[TRY IT]
Repeat every record below exactly, leaving out the pictures.

++++

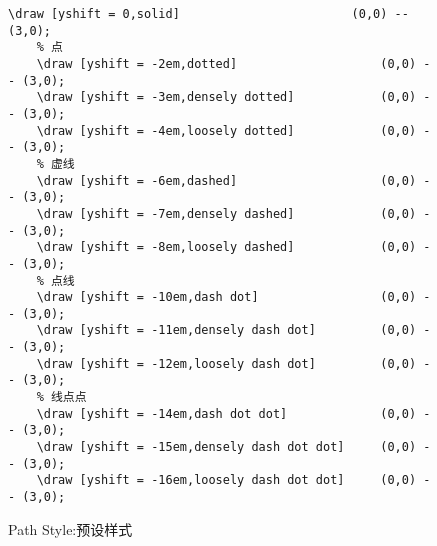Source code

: \begin{itemize}
    \begin{figure}[H]
        \centering
        \begin{minipage}{0.3\linewidth}
            \centering
        \end{minipage}
        \begin{minipage}{0.6\linewidth}
            \begin{lstlisting}[style = latex-side]
    \draw [yshift = 0,solid]                        (0,0) -- (3,0);
    % 点
    \draw [yshift = -2em,dotted]                    (0,0) -- (3,0);
    \draw [yshift = -3em,densely dotted]            (0,0) -- (3,0);
    \draw [yshift = -4em,loosely dotted]            (0,0) -- (3,0);
    % 虚线            
    \draw [yshift = -6em,dashed]                    (0,0) -- (3,0);
    \draw [yshift = -7em,densely dashed]            (0,0) -- (3,0);
    \draw [yshift = -8em,loosely dashed]            (0,0) -- (3,0);
    % 点线
    \draw [yshift = -10em,dash dot]                 (0,0) -- (3,0);
    \draw [yshift = -11em,densely dash dot]         (0,0) -- (3,0);
    \draw [yshift = -12em,loosely dash dot]         (0,0) -- (3,0);
    % 线点点
    \draw [yshift = -14em,dash dot dot]             (0,0) -- (3,0);
    \draw [yshift = -15em,densely dash dot dot]     (0,0) -- (3,0);
    \draw [yshift = -16em,loosely dash dot dot]     (0,0) -- (3,0);
            \end{lstlisting}
        \end{minipage}
        \caption{Path Style:预设样式}
    \end{figure}

\end{itemize}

++++

[RESULT FOR THIS EXERCISE]
Source code

: \begin{itemize}
    \begin{figure}[H]
        \centering
        \begin{minipage}{0.3\linewidth}
            \centering
        \end{minipage}
        \begin{minipage}{0.6\linewidth}
            \begin{lstlisting}[style = latex-side]
    \draw [yshift = 0,solid]                        (0,0) -- (3,0);
    % 点
    \draw [yshift = -2em,dotted]                    (0,0) -- (3,0);
    \draw [yshift = -3em,densely dotted]            (0,0) -- (3,0);
    \draw [yshift = -4em,loosely dotted]            (0,0) -- (3,0);
    % 虚线            
    \draw [yshift = -6em,dashed]                    (0,0) -- (3,0);
    \draw [yshift = -7em,densely dashed]            (0,0) -- (3,0);
    \draw [yshift = -8em,loosely dashed]            (0,0) -- (3,0);
    % 点线
    \draw [yshift = -10em,dash dot]                 (0,0) -- (3,0);
    \draw [yshift = -11em,densely dash dot]         (0,0) -- (3,0);
    \draw [yshift = -12em,loosely dash dot]         (0,0) -- (3,0);
    % 线点点
    \draw [yshift = -14em,dash dot dot]             (0,0) -- (3,0);
    \draw [yshift = -15em,densely dash dot dot]     (0,0) -- (3,0);
    \draw [yshift = -16em,loosely dash dot dot]     (0,0) -- (3,0);
            \end{lstlisting}
        \end{minipage}
        \caption{Path Style:预设样式}
    \end{figure}

\end{itemize}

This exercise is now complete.